“A Nation’s Education Left Behind”

by David Safier

Educator Diane Ravitch, a harsh critic of the standardized testing and charters who used to be an advocate (her book, The Death and Life of the Great American School System, is a comprehensive analysis of the problems with the new "education reform" movement), published an article Sunday, A Nation's Education Left Behind. It doesn't cover any new ground — Ravitch has written about all of this before — but it's worth reading as a primer on the topic.

Here are a few important passages.

Let’s be clear about what NCLB [No Child Left Behind] has really accomplished: It has convinced the media and major philanthropies and Wall Street hedge fund managers that American public education is a failure and that radical solutions are required. The philanthropists and Wall Street hedge fund managers and Republicans and the Obama administration and assorted rightwing billionaires have some ideas about how to change American education. They aren’t teachers but they think they know how to fix the schools.

Their ideas boil down to this strategy: NCLB failed because we didn’t use enough carrots and sticks. They say that schools should operate like businesses, because the free market is more efficient than government. So these reformers—I call them corporate reformers—advocate market-based reforms. They say that states must hand public schools over to private management because the private sector will be more successful than the public sector. They say that teachers will work harder if they get bonuses when test scores go up. They say that teachers should have no job protections because workers in the private sector don’t have job protections, not even the right to a hearing. They say that if schools have low scores, they should be closed and replaced by new schools, just like a chain store—a burger franchise or a shoe store–would be closed if it didn’t make a profit; or the entire staff should be fired and replaced by new staff. They say that the quality of teachers should be judged based on whether their students’ scores go up or down.

The Tea Party governors embraced this narrative and took it to the next level.
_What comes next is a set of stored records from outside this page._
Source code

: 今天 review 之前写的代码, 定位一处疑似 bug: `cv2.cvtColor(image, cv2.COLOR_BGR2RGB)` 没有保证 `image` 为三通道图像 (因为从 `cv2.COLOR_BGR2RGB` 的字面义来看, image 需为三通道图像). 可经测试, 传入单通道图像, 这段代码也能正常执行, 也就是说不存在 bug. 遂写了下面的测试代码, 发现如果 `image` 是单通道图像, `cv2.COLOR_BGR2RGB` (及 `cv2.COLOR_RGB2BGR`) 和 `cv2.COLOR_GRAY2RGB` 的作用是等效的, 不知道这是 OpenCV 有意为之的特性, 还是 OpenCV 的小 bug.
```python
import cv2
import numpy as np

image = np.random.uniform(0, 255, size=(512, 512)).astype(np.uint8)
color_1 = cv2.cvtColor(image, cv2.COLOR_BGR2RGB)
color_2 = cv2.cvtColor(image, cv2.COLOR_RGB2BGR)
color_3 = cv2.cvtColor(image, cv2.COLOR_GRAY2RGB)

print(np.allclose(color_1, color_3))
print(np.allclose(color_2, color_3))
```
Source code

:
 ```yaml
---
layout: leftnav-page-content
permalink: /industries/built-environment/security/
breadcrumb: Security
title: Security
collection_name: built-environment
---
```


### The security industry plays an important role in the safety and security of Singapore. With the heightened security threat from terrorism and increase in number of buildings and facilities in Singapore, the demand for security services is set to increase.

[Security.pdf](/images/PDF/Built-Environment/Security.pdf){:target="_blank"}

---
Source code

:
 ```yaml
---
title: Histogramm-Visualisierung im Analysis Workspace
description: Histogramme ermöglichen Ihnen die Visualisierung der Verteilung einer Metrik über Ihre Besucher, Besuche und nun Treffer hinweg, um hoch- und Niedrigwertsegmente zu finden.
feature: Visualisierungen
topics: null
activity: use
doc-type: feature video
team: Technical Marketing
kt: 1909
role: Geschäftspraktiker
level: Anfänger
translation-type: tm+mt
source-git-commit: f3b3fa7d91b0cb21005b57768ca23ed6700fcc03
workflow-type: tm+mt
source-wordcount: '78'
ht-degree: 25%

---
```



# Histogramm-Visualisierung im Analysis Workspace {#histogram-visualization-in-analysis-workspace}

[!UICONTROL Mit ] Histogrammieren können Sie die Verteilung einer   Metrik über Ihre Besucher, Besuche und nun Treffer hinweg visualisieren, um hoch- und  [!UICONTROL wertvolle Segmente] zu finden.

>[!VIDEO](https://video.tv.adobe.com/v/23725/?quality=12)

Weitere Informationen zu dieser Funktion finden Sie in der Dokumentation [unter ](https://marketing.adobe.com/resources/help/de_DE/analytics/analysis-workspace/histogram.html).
They used their sweepingvictories in 2010 to eliminate collective bargaining rights for public workers and to slash spending on public education, even as they demanded more funding for charters and vouchers.

[snip]

And here is the latest voucher scandal. When Jeb Bush was governor of Florida, he pushed through a voucher program. The state courts struck down one part of the voucher program, the part for students in failing schools. But the courts did not eliminate the McKay Scholarships, which enabled students with disabilities to get vouchers to attend any school. Just this week, the Florida press revealed that some of the deregulated voucher schools are fly-by-night operations, conducted in storefronts, churches, and dingy homes, staffed by administrators and teachers with criminal records. They found students who spent their entire day filling out workbooks or hanging around a gymnasium watching television. One school had a class, described as “business management,” which consisted of shaking cans on street corners. Florida has pumped over $1 billion into this voucher program and Governor Scott wants to expand it to more deregulated schools. [Note: This voucher scandal was covered in an investigative article in June, 2011, in the Miami New Times. Here is my summary of the findings.]

[snip]

We know—or we should know—that poor and minority children should not have to depend on the good will and beneficence of the private sector to get a good education. The free market works very well in producing goods and services, but it works through competition. In competition, the weakest fall behind. The market does not produce equity. In the free market, there are a few winners and a lot of losers. Some corporate reformers today advocate that schools should be run like a stock portfolio: Keep the winners and sell the losers. Close schools where the students have low scores and open new ones. But this doesn’t help the students who are struggling. No student learns better because his school was closed; closing schools does not reduce the achievement gap. Poor kids get bounced from school to school. No one wants the ones with low scores because they threaten the reputation and survival of the school.